Movie Review: American Gangster

Calling a movie American Gangster immediately sets it up for comparisons to mob classics like The Godfather and GoodFellas. But Ridley Scott's real-life portrait of Frank Lucas, a Vietnam War-era Harlem drug lord, and Richie Roberts, the Jersey cop obsessed with taking him down, isn't that kind of film. Instead, American Gangster is a character-study/police-procedural hybrid that's complex and compelling over its deliberately paced two-and-a-half hours. While Lucas (Denzel Washington) and Roberts (Russell Crowe) both share a desire to excel professionally, the similarities stop there. Lucas, as family oriented as any Mafia boss, is a guy with enough self-confidence to shoot a colleague to death on a busy sidewalk in broad daylight; Roberts, a failed husband and father who spends his nights with a bevy of different women, is so scared of public speaking that he can barely address the handful of cops working under him.

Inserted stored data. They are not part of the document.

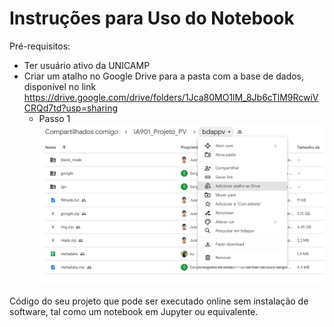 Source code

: # Instruções para Uso do Notebook

Pré-requisitos: 
- Ter usuário ativo da UNICAMP
- Criar um atalho no Google Drive para a pasta com a base de dados, disponível no link https://drive.google.com/drive/folders/1Jca80MO1lM_8Jb6cTlM9RcwiVCRQd7td?usp=sharing
    - Passo 1  ![imagem assets 1](projetos/Segmentacao_e_estimacao_da_potencia_de_paineis_solares_utilizando_imagens_de_satelite/assets/step1.png)


Código do seu projeto que pode ser executado online sem instalação de software, tal como um notebook em Jupyter ou equivalente.
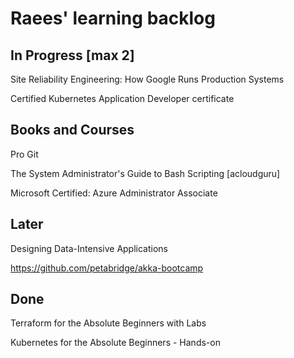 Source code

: # Raees' learning backlog

## In Progress [max 2]
Site Reliability Engineering: How Google Runs Production Systems

Certified Kubernetes Application Developer certificate

## Books and Courses
Pro Git

The System Administrator's Guide to Bash Scripting [acloudguru]

Microsoft Certified: Azure Administrator Associate 

## Later
Designing Data-Intensive Applications

https://github.com/petabridge/akka-bootcamp

## Done
Terraform for the Absolute Beginners with Labs

Kubernetes for the Absolute Beginners - Hands-on
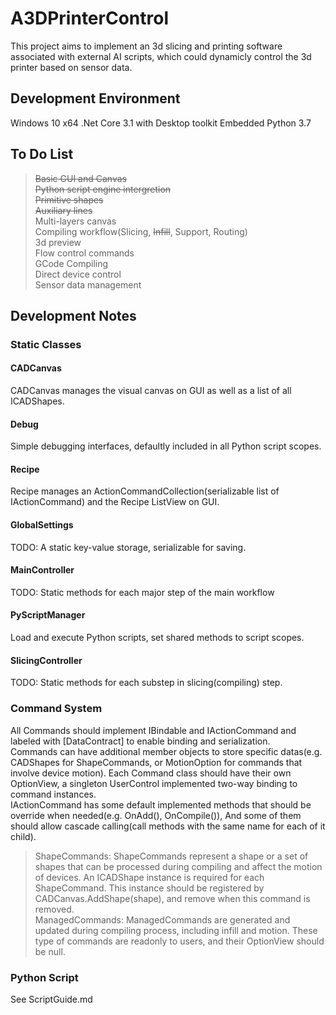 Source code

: # A3DPrinterControl

This project aims to implement an 3d slicing and printing software associated with external AI scripts, which could dynamicly control the 3d printer based on sensor data.

## Development Environment
Windows 10 x64
.Net Core 3.1 with Desktop toolkit
Embedded Python 3.7

## To Do List
> ~~Basic GUI and Canvas~~  
> ~~Python script engine intergretion~~  
> ~~Primitive shapes~~  
> ~~Auxiliary lines~~  
> Multi-layers canvas  
> Compiling workflow(Slicing, ~~Infill~~, Support, Routing)  
> 3d preview  
> Flow control commands  
> GCode Compiling  
> Direct device control  
> Sensor data management  

## Development Notes
### Static Classes
#### CADCanvas
CADCanvas manages the visual canvas on GUI as well as a list of all ICADShapes. 
#### Debug
Simple debugging interfaces, defaultly included in all Python script scopes. 
#### Recipe
Recipe manages an ActionCommandCollection(serializable list of IActionCommand) and the Recipe ListView on GUI.
#### GlobalSettings
TODO: A static key-value storage, serializable for saving. 
#### MainController
TODO: Static methods for each major step of the main workflow
#### PyScriptManager
Load and execute Python scripts, set shared methods to script scopes. 
#### SlicingController
TODO: Static methods for each substep in slicing(compiling) step.
### Command System
All Commands should implement IBindable and IActionCommand and labeled with [DataContract] to enable binding and serialization.  
Commands can have additional member objects to store specific datas(e.g. CADShapes for ShapeCommands, or MotionOption for commands that involve device motion). 
Each Command class should have their own OptionView, a singleton UserControl implemented two-way binding to command instances.  
IActionCommand has some default implemented methods that should be override when needed(e.g. OnAdd(), OnCompile()), And some of them should allow cascade calling(call methods with the same name for each of it child).
> ShapeCommands: ShapeCommands represent a shape or a set of shapes that can be processed during compiling and affect the motion of devices. An ICADShape instance is required for each ShapeCommand. This instance should be registered by CADCanvas.AddShape(shape), and remove when this command is removed.  
> ManagedCommands: ManagedCommands are generated and updated during compiling process, including infill and motion. These type of commands are readonly to users, and their OptionView should be null.
### Python Script
See ScriptGuide.md
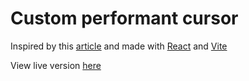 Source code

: # Custom performant cursor

Inspired by this [article](https://medium.com/14islands/developing-a-performant-custom-cursor-89f1688a02eb) and made with [React](https://reactjs.org/) and [Vite](https://vitejs.dev/)

View live version [here](https://performant-cursor.netlify.app/)
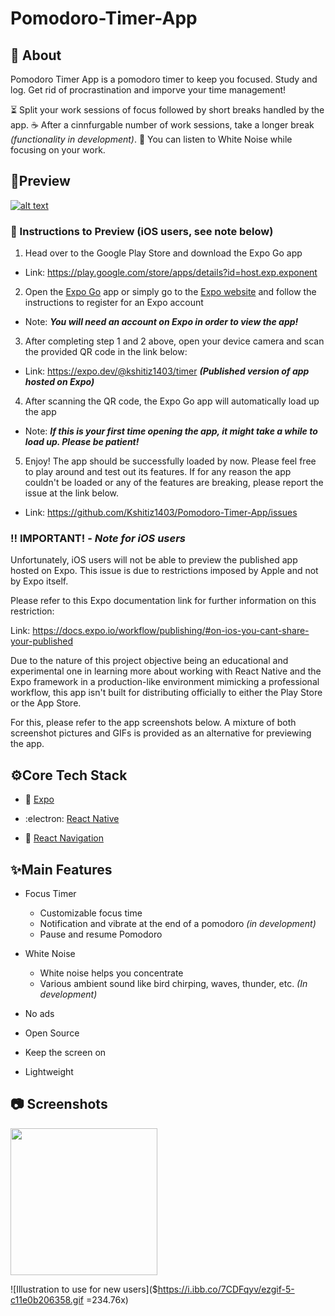 
  

# Pomodoro-Timer-App

  

## 📲 About

  Pomodoro Timer App is a pomodoro timer to keep you focused. Study and log.
  Get rid of procrastination and imporve your time management!
  
⏳ Split your work sessions of focus followed by short breaks handled by the app.
☕ After a cinnfurgable number of work sessions, take a longer break *(functionality in development)*.
🎵 You can listen to White Noise while focusing on your work.


  

## 👀Preview

  
  

[![alt text](https://camo.githubusercontent.com/5fa5c16e14a9a4df1b87a973c08de220036673c2d32e7cc3399a34e4d9cff534/68747470733a2f2f696d672e736869656c64732e696f2f62616467652f52756e73253230776974682532304578706f253230476f2d3436333045422e7376673f7374796c653d666c61742d737175617265266c6f676f3d4558504f266c6162656c436f6c6f723d663366336633266c6f676f436f6c6f723d303030)](https://expo.dev/@kshitiz1403/timer)

### 🔢 Instructions to Preview (iOS users, see note below)

  

  

1. Head over to the Google Play Store and download the Expo Go app

  

  

- Link: https://play.google.com/store/apps/details?id=host.exp.exponent

  

  

2. Open the [Expo Go](https://play.google.com/store/apps/details?id=host.exp.exponent) app or simply go to the [Expo website](https://expo.io/) and follow the instructions to register for an Expo account

  

- Note: **_You will need an account on Expo in order to view the app!_**

  

  

3. After completing step 1 and 2 above, open your device camera and scan the provided QR code in the link below:

  

- Link: https://expo.dev/@kshitiz1403/timer **_(Published version of app hosted on Expo)_**

  

  

4. After scanning the QR code, the Expo Go app will automatically load up the app

  

- Note: **_If this is your first time opening the app, it might take a while to load up. Please be patient!_**

  

  

5. Enjoy! The app should be successfully loaded by now. Please feel free to play around and test out its features. If for any reason the app couldn't be loaded or any of the features are breaking, please report the issue at the link below.

  

- Link: https://github.com/Kshitiz1403/Pomodoro-Timer-App/issues

  

### ‼️ IMPORTANT! - _Note for iOS users_

  

  

Unfortunately, iOS users will not be able to preview the published app hosted on Expo. This issue is due to restrictions imposed by Apple and not by Expo itself.

  

  

Please refer to this Expo documentation link for further information on this restriction:

  

  

Link: https://docs.expo.io/workflow/publishing/#on-ios-you-cant-share-your-published

  

Due to the nature of this project objective being an educational and experimental one in learning more about working with React Native and the Expo framework in a production-like environment mimicking a professional workflow, this app isn't built for distributing officially to either the Play Store or the App Store.

  

  

For this, please refer to the app screenshots below. A mixture of both screenshot pictures and GIFs is provided as an alternative for previewing the app.

  

  

## ⚙Core Tech Stack

  

- 🔼 [Expo](https://expo.io/)

- :electron: [React Native](https://reactnative.dev/)

- 🔗 [React Navigation](https://reactnavigation.org/)

  

## ✨Main Features

  

 
 - Focus Timer
	- Customizable focus time
	- Notification and vibrate at the end of a pomodoro *(in development)*
	- Pause and resume Pomodoro
	
 - White Noise
	- White noise helps you concentrate
	- Various ambient sound like bird chirping, waves, thunder, etc. *(In development)*
 - No ads
 - Open Source
 - Keep the screen on
 - Lightweight
 
## 📷 Screenshots
<img src="https://i.ibb.co/7CDFqyv/ezgif-5-c11e0b206358.gif" width="234.76"/>

![Illustration to use for new users]($https://i.ibb.co/7CDFqyv/ezgif-5-c11e0b206358.gif =234.76x) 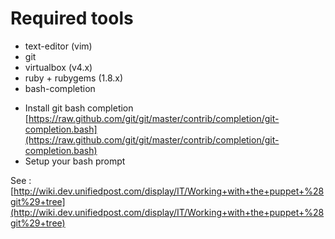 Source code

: <!SLIDE>

# Required tools

* text-editor (vim)
* git
* virtualbox (v4.x)
* ruby + rubygems (1.8.x)
* bash-completion

<!SLIDE lefty>

* Install git bash completion [https://raw.github.com/git/git/master/contrib/completion/git-completion.bash](https://raw.github.com/git/git/master/contrib/completion/git-completion.bash)
* Setup your bash prompt

See : [http://wiki.dev.unifiedpost.com/display/IT/Working+with+the+puppet+%28git%29+tree](http://wiki.dev.unifiedpost.com/display/IT/Working+with+the+puppet+%28git%29+tree)
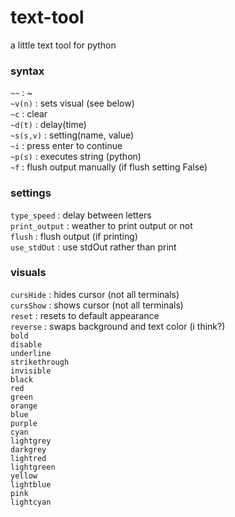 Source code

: # text-tool
a little text tool for python <br>

### syntax<br>
`~~`          : ~<br>
`~v(n)`       : sets visual (see below)<br>
`~c`          : clear<br>
`~d(t)`       : delay(time)<br>
`~s(s,v)`     : setting(name, value)<br>
`~i`          : press enter to continue<br>
`~p(s)`       : executes string (python)<br>
`~f`          : flush output manually (if flush setting False)<br>

### settings<br>
`type_speed`  : delay between letters<br>
`print_output` : weather to print output or not<br>
`flush`       : flush output (if printing)<br>
`use_stdOut`  : use stdOut rather than print<br>

### visuals<br>
`cursHide`    : hides cursor (not all terminals)<br>
`cursShow`    : shows cursor (not all terminals)<br>
`reset`       : resets to default appearance<br>
`reverse`     : swaps background and text color (i think?)<br>
`bold`<br>
`disable`<br>
`underline`<br>
`strikethrough`<br>
`invisible`<br>
`black`<br>
`red`<br>
`green`<br>
`orange`<br>
`blue`<br>
`purple`<br>
`cyan`<br>
`lightgrey`<br>
`darkgrey`<br>
`lightred`<br>
`lightgreen`<br>
`yellow`<br>
`lightblue`<br>
`pink`<br>
`lightcyan`<br>
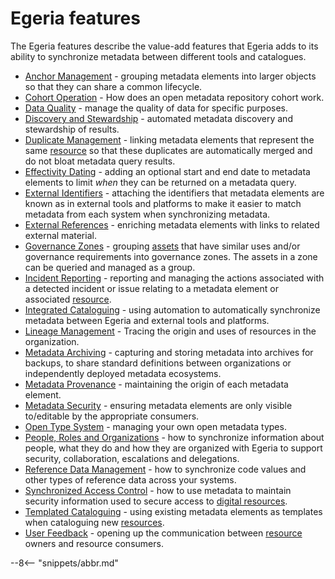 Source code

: <!-- SPDX-License-Identifier: CC-BY-4.0 -->
<!-- Copyright Contributors to the ODPi Egeria project 2020. -->

# Egeria features

The Egeria features describe the value-add features that Egeria adds to its ability to synchronize metadata between different tools and catalogues.

- [Anchor Management](/features/anchor-management/overview) - grouping metadata elements into larger objects so that they can share a common lifecycle.
- [Cohort Operation](/features/cohort-operation/overview) - How does an open metadata repository cohort work.
- [Data Quality](/features/data-quality/overview) - manage the quality of data for specific purposes.
- [Discovery and Stewardship](/features/discovery-and-stewardship/overview) - automated metadata discovery and stewardship of results.
- [Duplicate Management](/features/duplicate-management/overview) - linking metadata elements that represent the same [resource](/concepts/resource) so that these duplicates are automatically merged and do not bloat metadata query results.
- [Effectivity Dating](/features/effectivity-dates/overview) - adding an optional start and end date to metadata elements to limit *when* they can be returned on a metadata query.
- [External Identifiers](/features/external-identifiers/overview) - attaching the identifiers that metadata elements are known as in external tools and platforms to make it easier to match metadata from each system when synchronizing metadata.
- [External References](/features/external-references/overview) - enriching metadata elements with links to related external material.
- [Governance Zones](/features/governance-zoning/overview) - grouping [assets](/concepts/asset) that have similar uses and/or governance requirements into governance zones. The assets in a zone can be queried and managed as a group.
- [Incident Reporting](/features/incident-reporting/overview) - reporting and managing the actions associated with a detected incident or issue relating to a metadata element or associated [resource](/concepts/resource).
- [Integrated Cataloguing](/features/integrated-cataloguing/overview) - using automation to automatically synchronize metadata between Egeria and external tools and platforms.
- [Lineage Management](/features/lineage-management/overview) - Tracing the origin and uses of resources in the organization.
- [Metadata Archiving](/features/metadata-archiving/overview) - capturing and storing metadata into archives for backups, to share standard definitions between organizations or independently deployed metadata ecosystems.
- [Metadata Provenance](/features/metadata-provenance/overview) - maintaining the origin of each metadata element.
- [Metadata Security](/features/metadata-security/overview) - ensuring metadata elements are only visible to/editable by the appropriate consumers.
- [Open Type System](/features/open-type-system/overview) - managing your own open metadata types.
- [People, Roles and Organizations](/features/people-roles-organizations/overview) - how to synchronize information about people, what they do and how they are organized with Egeria to support security, collaboration, escalations and delegations.
- [Reference Data Management](/features/reference-data-management/overview) - how to synchronize code values and other types of reference data across your systems.
- [Synchronized Access Control](/features/synchronized-access-control/overview) - how to use metadata to maintain security information used to secure access to [digital resources](/concepts/resource).
- [Templated Cataloguing](/features/templated-cataloguing/overview) - using existing metadata elements as templates when cataloguing new [resources](/concepts/resource).
- [User Feedback](/features/user-feedback/overview) - opening up the communication between [resource](/concepts/resource) owners and resource consumers.


--8<-- "snippets/abbr.md"

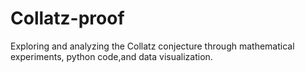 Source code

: # Collatz-proof
Exploring and analyzing the Collatz conjecture through mathematical experiments, python code,and data visualization. 
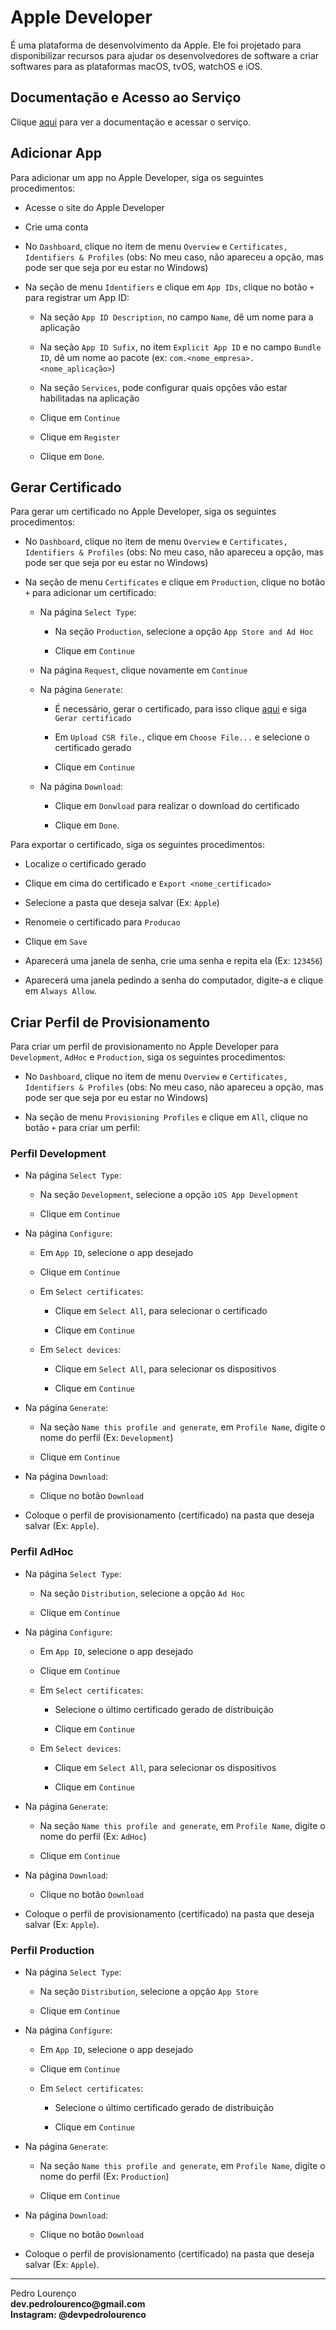 # Apple Developer

É uma plataforma de desenvolvimento da Apple. Ele foi projetado para disponibilizar recursos para ajudar os desenvolvedores de software a criar softwares para as plataformas macOS, tvOS, watchOS e iOS.

## Documentação e Acesso ao Serviço

Clique [aqui](https://developer.apple.com) para ver a documentação e acessar o serviço.

## Adicionar App

Para adicionar um app no Apple Developer, siga os seguintes procedimentos:

- Acesse o site do Apple Developer

- Crie uma conta

- No `Dashboard`, clique no item de menu `Overview` e `Certificates, Identifiers & Profiles` (obs: No meu caso, não apareceu a opção, mas pode ser que seja por eu estar no Windows)

- Na seção de menu `Identifiers` e clique em `App IDs`, clique no botão `+` para registrar um App ID:

  - Na seção `App ID Description`, no campo `Name`, dê um nome para a aplicação

  - Na seção `App ID Sufix`, no item `Explicit App ID` e no campo `Bundle ID`, dê um nome ao pacote (ex: `com.<nome_empresa>.<nome_aplicação>`)

  - Na seção `Services`, pode configurar quais opções vão estar habilitadas na aplicação

  - Clique em `Continue`

  - Clique em `Register`

  - Clique em `Done`.

## Gerar Certificado

Para gerar um certificado no Apple Developer, siga os seguintes procedimentos:

- No `Dashboard`, clique no item de menu `Overview` e `Certificates, Identifiers & Profiles` (obs: No meu caso, não apareceu a opção, mas pode ser que seja por eu estar no Windows)

- Na seção de menu `Certificates` e clique em `Production`, clique no botão `+` para adicionar um certificado:

  - Na página `Select Type`:

    - Na seção `Production`, selecione a opção `App Store and Ad Hoc`

    - Clique em `Continue`

  - Na página `Request`, clique novamente em `Continue`

  - Na página `Generate`:

    - É necessário, gerar o certificado, para isso clique [aqui](../password/keychain-access.md) e siga `Gerar certificado`

    - Em `Upload CSR file.`, clique em `Choose File...` e selecione o certificado gerado

    - Clique em `Continue`

  - Na página `Download`:

    - Clique em `Donwload` para realizar o download do certificado

    - Clique em `Done`.

Para exportar o certificado, siga os seguintes procedimentos:

- Localize o certificado gerado

- Clique em cima do certificado e `Export <nome_certificado>`

- Selecione a pasta que deseja salvar (Ex: `Apple`)

- Renomeie o certificado para `Producao`

- Clique em `Save`

- Aparecerá uma janela de senha, crie uma senha e repita ela (Ex: `123456`)

- Aparecerá uma janela pedindo a senha do computador, digite-a e clique em `Always Allow`.

## Criar Perfil de Provisionamento

Para criar um perfil de provisionamento no Apple Developer para `Development`, `AdHoc` e `Production`, siga os seguintes procedimentos:

- No `Dashboard`, clique no item de menu `Overview` e `Certificates, Identifiers & Profiles` (obs: No meu caso, não apareceu a opção, mas pode ser que seja por eu estar no Windows)

- Na seção de menu `Provisioning Profiles` e clique em `All`, clique no botão `+` para criar um perfil:

### Perfil Development

- Na página `Select Type`:

  - Na seção `Development`, selecione a opção `iOS App Development`

  - Clique em `Continue`

- Na página `Configure`:

  - Em `App ID`, selecione o app desejado

  - Clique em `Continue`

  - Em `Select certificates`:
    
    - Clique em `Select All`, para selecionar o certificado

    - Clique em `Continue`

  - Em `Select devices`:

    - Clique em `Select All`, para selecionar os dispositivos

    - Clique em `Continue`

- Na página `Generate`:

  - Na seção `Name this profile and generate`, em `Profile Name`, digite o nome do perfil (Ex: `Development`)

  - Clique em `Continue`

- Na página `Download`:

  - Clique no botão `Download`

- Coloque o perfil de provisionamento (certificado) na pasta que deseja salvar (Ex: `Apple`).

### Perfil AdHoc

- Na página `Select Type`:

  - Na seção `Distribution`, selecione a opção `Ad Hoc`

  - Clique em `Continue`

- Na página `Configure`:

  - Em `App ID`, selecione o app desejado

  - Clique em `Continue`

  - Em `Select certificates`:
    
    - Selecione o último certificado gerado de distribuição

    - Clique em `Continue`

  - Em `Select devices`:

    - Clique em `Select All`, para selecionar os dispositivos

    - Clique em `Continue`

- Na página `Generate`:

  - Na seção `Name this profile and generate`, em `Profile Name`, digite o nome do perfil (Ex: `AdHoc`)

  - Clique em `Continue`

- Na página `Download`:

  - Clique no botão `Download`

- Coloque o perfil de provisionamento (certificado) na pasta que deseja salvar (Ex: `Apple`).

### Perfil Production

- Na página `Select Type`:

  - Na seção `Distribution`, selecione a opção `App Store`

  - Clique em `Continue`

- Na página `Configure`:

  - Em `App ID`, selecione o app desejado

  - Clique em `Continue`

  - Em `Select certificates`:
    
    - Selecione o último certificado gerado de distribuição

    - Clique em `Continue`

- Na página `Generate`:

  - Na seção `Name this profile and generate`, em `Profile Name`, digite o nome do perfil (Ex: `Production`)

  - Clique em `Continue`

- Na página `Download`:

  - Clique no botão `Download`

- Coloque o perfil de provisionamento (certificado) na pasta que deseja salvar (Ex: `Apple`).


<hr>
<stong>Pedro Lourenço</strong><br>
<Strong>dev.pedrolourenco@gmail.com</strong><br>
<Strong>Instagram: @devpedrolourenco</strong> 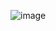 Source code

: ![image](https://github.com/prashantjagtap2909/CS50/assets/93985255/4967cebd-7c24-4115-885a-9321bde40416)
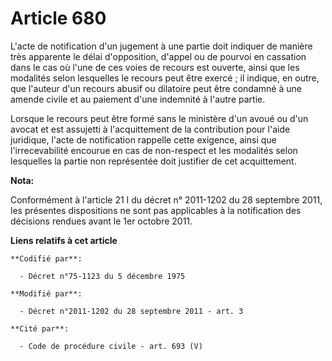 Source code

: # Article 680

L'acte de notification d'un jugement à une partie doit indiquer de manière très apparente le délai d'opposition, d'appel ou
de pourvoi en cassation dans le cas où l'une de ces voies de recours est ouverte, ainsi que les modalités selon lesquelles le
recours peut être exercé ; il indique, en outre, que l'auteur d'un recours abusif ou dilatoire peut être condamné à une
amende civile et au paiement d'une indemnité à l'autre partie.

Lorsque le recours peut être formé sans le ministère d'un avoué ou d'un avocat et est assujetti à l'acquittement de la
contribution pour l'aide juridique, l'acte de notification rappelle cette exigence, ainsi que l'irrecevabilité encourue en
cas de non-respect et les modalités selon lesquelles la partie non représentée doit justifier de cet acquittement.

**Nota:**

Conformément à l'article 21 I du décret n° 2011-1202 du 28 septembre 2011, les présentes dispositions ne sont pas applicables
à la notification des décisions rendues avant le 1er octobre 2011.

**Liens relatifs à cet article**

	**Codifié par**:

	  - Décret n°75-1123 du 5 décembre 1975

	**Modifié par**:

	  - Décret n°2011-1202 du 28 septembre 2011 - art. 3

	**Cité par**:

	  - Code de procédure civile - art. 693 (V)
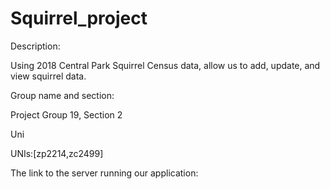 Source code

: Squirrel_project
==== 
Description:

Using 2018 Central Park Squirrel Census data, allow us to add, update, and view squirrel data.

Group name and section:

Project Group 19, Section 2

Uni

UNIs:[zp2214,zc2499]

The link to the server running our application:


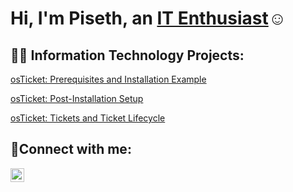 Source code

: <h1>Hi, I'm Piseth, an <a href="https://www.linkedin.com/in/piseth-sun-44bb771b3/" target="_blank">IT Enthusiast</a>☺</h1>

<h2>👨‍💻 Information Technology Projects:</h2>
<a href="https://github.com/PisethSun/osTicket" target="_blank">osTicket: Prerequisites and Installation Example</a>

<a href="https://github.com/PisethSun/Post-Installation-Setp" target="_blank">osTicket: Post-Installation Setup</a>

<a href="https://github.com/PisethSun/Tickets-and-Ticket-Lifecycle" target="_blank">osTicket: Tickets and Ticket Lifecycle</a>


<h2>🤳Connect with me:</h2>

[<img align="left" alt="Piseth | LinkedIn" width="22px" src="https://cdn.jsdelivr.net/npm/simple-icons@v3/icons/linkedin.svg" />][linkedin]

[linkedin]: https://linkedin.com/in/piseth-sun-44bb771b3/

Lucas supposedly had three-quarters of the NYPD narcotics officers on his payroll; Roberts alienated himself from his fellow cops when he found a million dollars in a suspect's car and chose to turn the money in rather than keep it. American Gangster tells the story of how Lucas, with the savvy of a Wharton graduate, came of with a revolutionary business plan for selling heroin on the street: Eliminate the middle man (by traveling to Vietnam to buy the uncut drug and smuggling it back via U.S. military planes), give the product a catchy brand name (Blue Magic), and make it better than your competition's (twice as strong but for only half the price). When his closet-junkie partner OD's on Blue Magic, it becomes personal for Roberts. The cat-and-mouse games that follow allow director Scott to develop the two characters (both Washington and Crowe are typically superb) and recreate '70s New York in all its pre-Giuliani gritty glory. That Washington and Crowe only share the screen briefly toward the end of the film is slightly disappointing, but it's watching the separate journeys their characters take to get there that makes Scott's movie so engrossing.